Accessing multipole data¶
cactus_multipoles
has three main classes to work with multipoles.
The most basic one is MultipoleOneDet
. All the three different
classes can be printed to see what is the content.
Note
The classes MultipoleOneDet
and MultipoleAllDets
are
not designed to be initialized directly. They should be obtained using
SimDir
.
MultipoleOneDet¶
MultipoleOneDet
represent the entire available multipolar
decomposition for one variable on one radius.
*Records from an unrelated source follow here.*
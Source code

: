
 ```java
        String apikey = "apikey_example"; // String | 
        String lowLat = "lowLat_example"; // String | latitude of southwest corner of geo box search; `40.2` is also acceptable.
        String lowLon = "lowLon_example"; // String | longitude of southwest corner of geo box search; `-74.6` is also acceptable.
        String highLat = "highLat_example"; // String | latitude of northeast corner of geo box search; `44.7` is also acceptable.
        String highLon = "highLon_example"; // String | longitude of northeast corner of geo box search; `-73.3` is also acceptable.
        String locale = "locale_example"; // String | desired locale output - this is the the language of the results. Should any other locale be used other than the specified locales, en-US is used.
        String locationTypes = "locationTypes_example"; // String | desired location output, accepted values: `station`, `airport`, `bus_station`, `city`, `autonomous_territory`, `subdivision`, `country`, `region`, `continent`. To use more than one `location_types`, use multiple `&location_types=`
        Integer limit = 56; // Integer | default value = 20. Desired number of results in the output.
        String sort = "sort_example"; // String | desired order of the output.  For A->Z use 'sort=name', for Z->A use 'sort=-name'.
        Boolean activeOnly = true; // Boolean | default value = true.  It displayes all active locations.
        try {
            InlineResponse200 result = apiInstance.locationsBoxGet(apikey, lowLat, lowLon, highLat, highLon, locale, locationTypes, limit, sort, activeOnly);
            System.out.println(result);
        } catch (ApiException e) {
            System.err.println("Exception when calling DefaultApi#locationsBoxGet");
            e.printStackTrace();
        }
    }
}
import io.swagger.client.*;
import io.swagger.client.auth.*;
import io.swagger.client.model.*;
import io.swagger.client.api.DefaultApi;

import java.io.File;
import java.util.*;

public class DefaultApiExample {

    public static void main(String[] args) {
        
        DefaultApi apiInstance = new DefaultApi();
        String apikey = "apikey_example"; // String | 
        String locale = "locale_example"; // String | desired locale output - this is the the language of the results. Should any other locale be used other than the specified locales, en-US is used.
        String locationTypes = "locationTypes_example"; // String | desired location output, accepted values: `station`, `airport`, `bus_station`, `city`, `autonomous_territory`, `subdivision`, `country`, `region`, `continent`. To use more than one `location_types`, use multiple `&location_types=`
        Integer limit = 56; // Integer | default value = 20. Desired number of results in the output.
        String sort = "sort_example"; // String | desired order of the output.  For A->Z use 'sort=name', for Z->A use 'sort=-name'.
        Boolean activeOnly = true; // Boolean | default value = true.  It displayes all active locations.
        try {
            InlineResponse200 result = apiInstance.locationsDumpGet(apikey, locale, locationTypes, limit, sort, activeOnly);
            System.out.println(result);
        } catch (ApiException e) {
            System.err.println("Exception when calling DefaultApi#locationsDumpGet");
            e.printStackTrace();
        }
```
You can see the available values of l and m with the available_lm
attribute.
MultipoleOneDet
is like a dictionary, so you can access the variables
with the bracket operator, alternatively you can call with parentheses:
# Assuming mdet is a MultipoleOneDet
l2m2 = mdet(2,2)
l2m2 = mdet[(2,2)]
These are TimeSeries
for the requested multipole. Conviently, you
can loop over the available multipoles:
for l, m, mult_ts in mdet:
# do stuff
MultipoleOneDet
has a useful to method to operate on each single
multipole component and accumulate all the results. This is a convenient way to
“loop over all the monopoles” performing some operation. This is how, for
example, get_strain()
is computed. This method,
total_function_on_available_lm()
takes as input a function. This
function will be called with function(mp_timeseries, mult_l, mult_m,
mult_r)
, plus all the additional arguments and keyword arguments that are
passed to total_function_on_available_lm()
. Hence, the function has
to have a compatible signature. In case some of the quantities passed are not
used, you can always add a *args*
to the argument of your function to
capture them.
MultipoleAllDets¶
MultipoleAllDets
collects all the MultipoleOneDet
for a given variable and multiple radii. available_lm
can be used to see
what multipoles are available and radii
to see which radii. In case you want
to check, you can use the method has_detector(l, m, re)()
.
MultipoleAllDets
is similar to class:~.MultipoleOneDet with the
:py:exception that the index is the radius and the return value is a
:py:MultipoleOneDet
.
# Assuming mall is a MultipoleAllDets
mul_r100 = mall(100)
mul_r100 = mall[100]
mull_r100
is a MultipoleOneDet
, so to access a specific timeseries
you have to use another bracket or parentheses operator:
l2_m2_r100 = mall[100][(2,2)]
Once again, MultipoleAllDets
can be looped over, with the difference
that the loop is on the radii.
You can quickly obtain the outer most detector with the outermost
attribute.
This returns a MultipoleOneDet
.
MultipolesDir¶
MultipolesDir
organizes all the variables for which there’s
multipole information available. The structure is similar to
ScalarsDir
: MultipolesDir
is a dictionary like
object and the keys are the names of the variables and the values are
MultipoleAllDets
. So we can see the three levels of multipoles:
MultipoleOneDet
is one variable, one radius;
MultipoleAllDets
is one variable, multiple radii;
MultipolesDir
is multiple variable, multiple radii.
MultipolesDir
is initialized by providing a SimDir
.
The class finds both ASCII file and h5 files with multipole information. These
files are read when needed, with h5 files having precedence. As in
ScalarsDir
, there are three ways to access data:
# Assuming mdir is MultipolesDir
psi4 = mdir['Psi4']
psi4 = mdir.get('Psi4')
psi4 = mdir.fields.psi4
The return value is a MultipoleAllDets
, so to obtain a timeseries
for the \(l = 2, m = 2, r=100\) monopole:
psi4_l2_m2_r100 = mdir['Psi4'][100][(2,2)]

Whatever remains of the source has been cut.